Problem: All records given below must be printed word for word.

Records to use START

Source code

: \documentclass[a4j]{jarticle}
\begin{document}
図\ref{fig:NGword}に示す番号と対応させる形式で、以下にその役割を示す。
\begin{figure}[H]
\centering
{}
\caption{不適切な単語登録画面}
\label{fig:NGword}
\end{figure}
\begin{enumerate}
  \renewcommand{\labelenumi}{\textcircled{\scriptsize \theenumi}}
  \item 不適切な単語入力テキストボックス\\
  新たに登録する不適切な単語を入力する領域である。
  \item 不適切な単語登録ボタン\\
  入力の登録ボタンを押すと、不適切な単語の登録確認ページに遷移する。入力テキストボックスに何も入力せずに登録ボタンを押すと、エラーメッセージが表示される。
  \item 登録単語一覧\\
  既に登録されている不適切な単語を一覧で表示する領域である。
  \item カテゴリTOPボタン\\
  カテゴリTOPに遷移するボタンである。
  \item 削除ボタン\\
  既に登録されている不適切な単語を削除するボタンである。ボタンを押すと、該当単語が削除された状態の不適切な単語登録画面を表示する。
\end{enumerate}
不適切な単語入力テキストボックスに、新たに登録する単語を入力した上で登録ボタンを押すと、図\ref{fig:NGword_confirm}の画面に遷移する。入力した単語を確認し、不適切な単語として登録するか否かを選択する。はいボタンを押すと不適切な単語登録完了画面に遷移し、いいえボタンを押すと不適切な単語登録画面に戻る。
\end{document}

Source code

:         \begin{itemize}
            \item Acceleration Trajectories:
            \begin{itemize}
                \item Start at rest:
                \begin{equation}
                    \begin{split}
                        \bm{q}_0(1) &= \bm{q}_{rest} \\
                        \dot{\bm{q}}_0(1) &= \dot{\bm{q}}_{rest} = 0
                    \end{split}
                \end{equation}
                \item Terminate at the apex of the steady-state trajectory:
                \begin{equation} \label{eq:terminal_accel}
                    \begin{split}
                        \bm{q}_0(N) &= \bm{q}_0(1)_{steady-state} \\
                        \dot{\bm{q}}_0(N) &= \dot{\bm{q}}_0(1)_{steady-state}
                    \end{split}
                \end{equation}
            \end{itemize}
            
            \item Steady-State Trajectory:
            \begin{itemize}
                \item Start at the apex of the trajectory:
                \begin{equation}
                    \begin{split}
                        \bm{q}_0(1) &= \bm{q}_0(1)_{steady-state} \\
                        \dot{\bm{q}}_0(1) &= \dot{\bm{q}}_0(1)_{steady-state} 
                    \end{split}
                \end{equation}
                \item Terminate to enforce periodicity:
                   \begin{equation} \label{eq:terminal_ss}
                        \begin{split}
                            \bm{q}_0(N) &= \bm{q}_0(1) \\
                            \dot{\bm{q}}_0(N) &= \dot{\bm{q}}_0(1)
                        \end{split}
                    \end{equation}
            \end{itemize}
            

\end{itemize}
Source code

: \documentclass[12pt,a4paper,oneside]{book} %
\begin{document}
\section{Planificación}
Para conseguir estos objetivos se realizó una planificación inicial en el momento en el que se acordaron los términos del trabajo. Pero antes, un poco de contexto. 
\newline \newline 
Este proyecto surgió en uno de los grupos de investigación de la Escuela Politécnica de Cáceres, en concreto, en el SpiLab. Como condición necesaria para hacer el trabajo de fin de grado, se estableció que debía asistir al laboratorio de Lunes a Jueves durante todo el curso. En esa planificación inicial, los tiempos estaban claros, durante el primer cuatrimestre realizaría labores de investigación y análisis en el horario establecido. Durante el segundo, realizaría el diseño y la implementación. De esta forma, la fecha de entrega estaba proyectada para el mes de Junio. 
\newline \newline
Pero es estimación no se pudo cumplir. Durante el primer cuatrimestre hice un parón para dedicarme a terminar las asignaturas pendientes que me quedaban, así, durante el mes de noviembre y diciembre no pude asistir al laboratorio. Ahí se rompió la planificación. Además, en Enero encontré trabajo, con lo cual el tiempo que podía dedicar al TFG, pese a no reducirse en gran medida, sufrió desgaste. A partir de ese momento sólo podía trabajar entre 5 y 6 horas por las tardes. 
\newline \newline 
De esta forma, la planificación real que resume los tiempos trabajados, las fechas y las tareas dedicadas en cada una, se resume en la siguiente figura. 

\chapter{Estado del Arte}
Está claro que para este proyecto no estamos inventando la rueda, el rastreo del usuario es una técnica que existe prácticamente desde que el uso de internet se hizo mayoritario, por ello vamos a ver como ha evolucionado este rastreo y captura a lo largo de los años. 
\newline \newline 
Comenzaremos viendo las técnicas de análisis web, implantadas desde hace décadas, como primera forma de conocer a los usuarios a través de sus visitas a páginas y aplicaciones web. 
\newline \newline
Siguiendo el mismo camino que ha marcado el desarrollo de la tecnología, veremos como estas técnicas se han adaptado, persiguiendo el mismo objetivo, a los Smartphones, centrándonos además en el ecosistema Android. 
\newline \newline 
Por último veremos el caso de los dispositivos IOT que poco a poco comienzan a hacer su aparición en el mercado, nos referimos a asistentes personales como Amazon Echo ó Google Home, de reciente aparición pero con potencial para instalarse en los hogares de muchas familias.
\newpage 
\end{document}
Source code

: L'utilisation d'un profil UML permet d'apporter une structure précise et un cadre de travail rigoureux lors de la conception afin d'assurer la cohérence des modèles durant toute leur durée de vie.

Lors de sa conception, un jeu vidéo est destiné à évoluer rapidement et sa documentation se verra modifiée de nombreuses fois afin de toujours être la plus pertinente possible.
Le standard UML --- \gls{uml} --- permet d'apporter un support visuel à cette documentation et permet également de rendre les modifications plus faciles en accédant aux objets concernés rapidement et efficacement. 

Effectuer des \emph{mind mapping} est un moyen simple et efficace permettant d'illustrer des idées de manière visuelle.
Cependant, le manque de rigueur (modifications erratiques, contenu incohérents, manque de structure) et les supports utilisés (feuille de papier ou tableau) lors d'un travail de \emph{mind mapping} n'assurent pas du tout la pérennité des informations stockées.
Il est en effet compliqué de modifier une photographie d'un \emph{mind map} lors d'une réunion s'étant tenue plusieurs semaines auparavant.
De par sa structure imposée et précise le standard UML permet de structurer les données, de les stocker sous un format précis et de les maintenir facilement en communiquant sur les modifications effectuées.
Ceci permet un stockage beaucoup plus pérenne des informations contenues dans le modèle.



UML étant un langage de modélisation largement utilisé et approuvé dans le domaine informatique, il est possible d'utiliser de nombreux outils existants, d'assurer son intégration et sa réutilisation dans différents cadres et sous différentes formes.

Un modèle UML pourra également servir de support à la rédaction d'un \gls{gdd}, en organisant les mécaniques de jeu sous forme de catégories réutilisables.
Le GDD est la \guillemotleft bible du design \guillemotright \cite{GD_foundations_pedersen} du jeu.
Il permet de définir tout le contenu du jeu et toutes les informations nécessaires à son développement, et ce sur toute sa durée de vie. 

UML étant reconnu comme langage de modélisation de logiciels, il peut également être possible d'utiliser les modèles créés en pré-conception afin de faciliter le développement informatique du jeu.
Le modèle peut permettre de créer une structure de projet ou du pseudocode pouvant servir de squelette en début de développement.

Records to use END

Expected output:
Source code

: \documentclass[a4j]{jarticle}
\begin{document}
図\ref{fig:NGword}に示す番号と対応させる形式で、以下にその役割を示す。
\begin{figure}[H]
\centering
{}
\caption{不適切な単語登録画面}
\label{fig:NGword}
\end{figure}
\begin{enumerate}
  \renewcommand{\labelenumi}{\textcircled{\scriptsize \theenumi}}
  \item 不適切な単語入力テキストボックス\\
  新たに登録する不適切な単語を入力する領域である。
  \item 不適切な単語登録ボタン\\
  入力の登録ボタンを押すと、不適切な単語の登録確認ページに遷移する。入力テキストボックスに何も入力せずに登録ボタンを押すと、エラーメッセージが表示される。
  \item 登録単語一覧\\
  既に登録されている不適切な単語を一覧で表示する領域である。
  \item カテゴリTOPボタン\\
  カテゴリTOPに遷移するボタンである。
  \item 削除ボタン\\
  既に登録されている不適切な単語を削除するボタンである。ボタンを押すと、該当単語が削除された状態の不適切な単語登録画面を表示する。
\end{enumerate}
不適切な単語入力テキストボックスに、新たに登録する単語を入力した上で登録ボタンを押すと、図\ref{fig:NGword_confirm}の画面に遷移する。入力した単語を確認し、不適切な単語として登録するか否かを選択する。はいボタンを押すと不適切な単語登録完了画面に遷移し、いいえボタンを押すと不適切な単語登録画面に戻る。
\end{document}

Source code

:         \begin{itemize}
            \item Acceleration Trajectories:
            \begin{itemize}
                \item Start at rest:
                \begin{equation}
                    \begin{split}
                        \bm{q}_0(1) &= \bm{q}_{rest} \\
                        \dot{\bm{q}}_0(1) &= \dot{\bm{q}}_{rest} = 0
                    \end{split}
                \end{equation}
                \item Terminate at the apex of the steady-state trajectory:
                \begin{equation} \label{eq:terminal_accel}
                    \begin{split}
                        \bm{q}_0(N) &= \bm{q}_0(1)_{steady-state} \\
                        \dot{\bm{q}}_0(N) &= \dot{\bm{q}}_0(1)_{steady-state}
                    \end{split}
                \end{equation}
            \end{itemize}
            
            \item Steady-State Trajectory:
            \begin{itemize}
                \item Start at the apex of the trajectory:
                \begin{equation}
                    \begin{split}
                        \bm{q}_0(1) &= \bm{q}_0(1)_{steady-state} \\
                        \dot{\bm{q}}_0(1) &= \dot{\bm{q}}_0(1)_{steady-state} 
                    \end{split}
                \end{equation}
                \item Terminate to enforce periodicity:
                   \begin{equation} \label{eq:terminal_ss}
                        \begin{split}
                            \bm{q}_0(N) &= \bm{q}_0(1) \\
                            \dot{\bm{q}}_0(N) &= \dot{\bm{q}}_0(1)
                        \end{split}
                    \end{equation}
            \end{itemize}
            

\end{itemize}
Source code

: \documentclass[12pt,a4paper,oneside]{book} %
\begin{document}
\section{Planificación}
Para conseguir estos objetivos se realizó una planificación inicial en el momento en el que se acordaron los términos del trabajo. Pero antes, un poco de contexto. 
\newline \newline 
Este proyecto surgió en uno de los grupos de investigación de la Escuela Politécnica de Cáceres, en concreto, en el SpiLab. Como condición necesaria para hacer el trabajo de fin de grado, se estableció que debía asistir al laboratorio de Lunes a Jueves durante todo el curso. En esa planificación inicial, los tiempos estaban claros, durante el primer cuatrimestre realizaría labores de investigación y análisis en el horario establecido. Durante el segundo, realizaría el diseño y la implementación. De esta forma, la fecha de entrega estaba proyectada para el mes de Junio. 
\newline \newline
Pero es estimación no se pudo cumplir. Durante el primer cuatrimestre hice un parón para dedicarme a terminar las asignaturas pendientes que me quedaban, así, durante el mes de noviembre y diciembre no pude asistir al laboratorio. Ahí se rompió la planificación. Además, en Enero encontré trabajo, con lo cual el tiempo que podía dedicar al TFG, pese a no reducirse en gran medida, sufrió desgaste. A partir de ese momento sólo podía trabajar entre 5 y 6 horas por las tardes. 
\newline \newline 
De esta forma, la planificación real que resume los tiempos trabajados, las fechas y las tareas dedicadas en cada una, se resume en la siguiente figura. 

\chapter{Estado del Arte}
Está claro que para este proyecto no estamos inventando la rueda, el rastreo del usuario es una técnica que existe prácticamente desde que el uso de internet se hizo mayoritario, por ello vamos a ver como ha evolucionado este rastreo y captura a lo largo de los años. 
\newline \newline 
Comenzaremos viendo las técnicas de análisis web, implantadas desde hace décadas, como primera forma de conocer a los usuarios a través de sus visitas a páginas y aplicaciones web. 
\newline \newline
Siguiendo el mismo camino que ha marcado el desarrollo de la tecnología, veremos como estas técnicas se han adaptado, persiguiendo el mismo objetivo, a los Smartphones, centrándonos además en el ecosistema Android. 
\newline \newline 
Por último veremos el caso de los dispositivos IOT que poco a poco comienzan a hacer su aparición en el mercado, nos referimos a asistentes personales como Amazon Echo ó Google Home, de reciente aparición pero con potencial para instalarse en los hogares de muchas familias.
\newpage 
\end{document}
Source code

: L'utilisation d'un profil UML permet d'apporter une structure précise et un cadre de travail rigoureux lors de la conception afin d'assurer la cohérence des modèles durant toute leur durée de vie.

Lors de sa conception, un jeu vidéo est destiné à évoluer rapidement et sa documentation se verra modifiée de nombreuses fois afin de toujours être la plus pertinente possible.
Le standard UML --- \gls{uml} --- permet d'apporter un support visuel à cette documentation et permet également de rendre les modifications plus faciles en accédant aux objets concernés rapidement et efficacement. 

Effectuer des \emph{mind mapping} est un moyen simple et efficace permettant d'illustrer des idées de manière visuelle.
Cependant, le manque de rigueur (modifications erratiques, contenu incohérents, manque de structure) et les supports utilisés (feuille de papier ou tableau) lors d'un travail de \emph{mind mapping} n'assurent pas du tout la pérennité des informations stockées.
Il est en effet compliqué de modifier une photographie d'un \emph{mind map} lors d'une réunion s'étant tenue plusieurs semaines auparavant.
De par sa structure imposée et précise le standard UML permet de structurer les données, de les stocker sous un format précis et de les maintenir facilement en communiquant sur les modifications effectuées.
Ceci permet un stockage beaucoup plus pérenne des informations contenues dans le modèle.



UML étant un langage de modélisation largement utilisé et approuvé dans le domaine informatique, il est possible d'utiliser de nombreux outils existants, d'assurer son intégration et sa réutilisation dans différents cadres et sous différentes formes.

Un modèle UML pourra également servir de support à la rédaction d'un \gls{gdd}, en organisant les mécaniques de jeu sous forme de catégories réutilisables.
Le GDD est la \guillemotleft bible du design \guillemotright \cite{GD_foundations_pedersen} du jeu.
Il permet de définir tout le contenu du jeu et toutes les informations nécessaires à son développement, et ce sur toute sa durée de vie. 

UML étant reconnu comme langage de modélisation de logiciels, il peut également être possible d'utiliser les modèles créés en pré-conception afin de faciliter le développement informatique du jeu.
Le modèle peut permettre de créer une structure de projet ou du pseudocode pouvant servir de squelette en début de développement.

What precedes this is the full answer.